— Work to be completed —
A faithful transcription of all the records is required.

■ ■ ■ ■

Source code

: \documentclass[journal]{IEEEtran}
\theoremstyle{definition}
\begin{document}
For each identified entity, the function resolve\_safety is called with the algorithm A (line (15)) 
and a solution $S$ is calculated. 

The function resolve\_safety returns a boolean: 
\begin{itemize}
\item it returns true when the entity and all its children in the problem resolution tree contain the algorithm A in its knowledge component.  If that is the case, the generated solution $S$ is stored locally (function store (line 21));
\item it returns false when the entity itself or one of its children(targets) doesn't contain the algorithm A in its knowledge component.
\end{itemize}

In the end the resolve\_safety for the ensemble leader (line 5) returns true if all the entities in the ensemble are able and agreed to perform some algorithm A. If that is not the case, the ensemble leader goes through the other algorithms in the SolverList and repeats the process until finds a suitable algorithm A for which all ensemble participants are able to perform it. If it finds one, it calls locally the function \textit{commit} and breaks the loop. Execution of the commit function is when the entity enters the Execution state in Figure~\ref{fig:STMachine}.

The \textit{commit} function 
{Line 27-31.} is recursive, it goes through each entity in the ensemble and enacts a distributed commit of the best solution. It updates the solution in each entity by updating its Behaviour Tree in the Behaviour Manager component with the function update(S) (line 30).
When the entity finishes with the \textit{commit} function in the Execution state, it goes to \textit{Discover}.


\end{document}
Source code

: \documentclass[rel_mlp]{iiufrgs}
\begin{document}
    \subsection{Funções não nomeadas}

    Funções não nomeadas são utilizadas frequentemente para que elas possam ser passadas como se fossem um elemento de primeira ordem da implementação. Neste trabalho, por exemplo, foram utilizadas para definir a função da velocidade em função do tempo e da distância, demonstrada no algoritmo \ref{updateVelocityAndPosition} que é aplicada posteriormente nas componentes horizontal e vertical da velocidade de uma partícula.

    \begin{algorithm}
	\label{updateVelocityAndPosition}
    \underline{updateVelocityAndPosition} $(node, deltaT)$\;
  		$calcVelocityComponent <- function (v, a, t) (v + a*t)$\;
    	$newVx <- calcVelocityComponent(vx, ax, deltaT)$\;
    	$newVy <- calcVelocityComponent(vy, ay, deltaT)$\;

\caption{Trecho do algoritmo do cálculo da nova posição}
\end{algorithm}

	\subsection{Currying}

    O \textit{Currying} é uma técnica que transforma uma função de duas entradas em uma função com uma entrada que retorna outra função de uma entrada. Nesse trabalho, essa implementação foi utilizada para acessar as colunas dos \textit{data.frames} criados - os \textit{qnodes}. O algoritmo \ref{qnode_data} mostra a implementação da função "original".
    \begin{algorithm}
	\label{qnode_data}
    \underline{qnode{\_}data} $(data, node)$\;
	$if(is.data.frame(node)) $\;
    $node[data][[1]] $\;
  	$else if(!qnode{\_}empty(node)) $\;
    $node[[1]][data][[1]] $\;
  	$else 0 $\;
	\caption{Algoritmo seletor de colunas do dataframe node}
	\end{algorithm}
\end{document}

■ ■ ■ ■

— Written solution —
Source code

: \documentclass[journal]{IEEEtran}
\theoremstyle{definition}
\begin{document}
For each identified entity, the function resolve\_safety is called with the algorithm A (line (15)) 
and a solution $S$ is calculated. 

The function resolve\_safety returns a boolean: 
\begin{itemize}
\item it returns true when the entity and all its children in the problem resolution tree contain the algorithm A in its knowledge component.  If that is the case, the generated solution $S$ is stored locally (function store (line 21));
\item it returns false when the entity itself or one of its children(targets) doesn't contain the algorithm A in its knowledge component.
\end{itemize}

In the end the resolve\_safety for the ensemble leader (line 5) returns true if all the entities in the ensemble are able and agreed to perform some algorithm A. If that is not the case, the ensemble leader goes through the other algorithms in the SolverList and repeats the process until finds a suitable algorithm A for which all ensemble participants are able to perform it. If it finds one, it calls locally the function \textit{commit} and breaks the loop. Execution of the commit function is when the entity enters the Execution state in Figure~\ref{fig:STMachine}.

The \textit{commit} function 
{Line 27-31.} is recursive, it goes through each entity in the ensemble and enacts a distributed commit of the best solution. It updates the solution in each entity by updating its Behaviour Tree in the Behaviour Manager component with the function update(S) (line 30).
When the entity finishes with the \textit{commit} function in the Execution state, it goes to \textit{Discover}.


\end{document}
Source code

: \documentclass[rel_mlp]{iiufrgs}
\begin{document}
    \subsection{Funções não nomeadas}

    Funções não nomeadas são utilizadas frequentemente para que elas possam ser passadas como se fossem um elemento de primeira ordem da implementação. Neste trabalho, por exemplo, foram utilizadas para definir a função da velocidade em função do tempo e da distância, demonstrada no algoritmo \ref{updateVelocityAndPosition} que é aplicada posteriormente nas componentes horizontal e vertical da velocidade de uma partícula.

    \begin{algorithm}
	\label{updateVelocityAndPosition}
    \underline{updateVelocityAndPosition} $(node, deltaT)$\;
  		$calcVelocityComponent <- function (v, a, t) (v + a*t)$\;
    	$newVx <- calcVelocityComponent(vx, ax, deltaT)$\;
    	$newVy <- calcVelocityComponent(vy, ay, deltaT)$\;

\caption{Trecho do algoritmo do cálculo da nova posição}
\end{algorithm}

	\subsection{Currying}

    O \textit{Currying} é uma técnica que transforma uma função de duas entradas em uma função com uma entrada que retorna outra função de uma entrada. Nesse trabalho, essa implementação foi utilizada para acessar as colunas dos \textit{data.frames} criados - os \textit{qnodes}. O algoritmo \ref{qnode_data} mostra a implementação da função "original".
    \begin{algorithm}
	\label{qnode_data}
    \underline{qnode{\_}data} $(data, node)$\;
	$if(is.data.frame(node)) $\;
    $node[data][[1]] $\;
  	$else if(!qnode{\_}empty(node)) $\;
    $node[[1]][data][[1]] $\;
  	$else 0 $\;
	\caption{Algoritmo seletor de colunas do dataframe node}
	\end{algorithm}
\end{document}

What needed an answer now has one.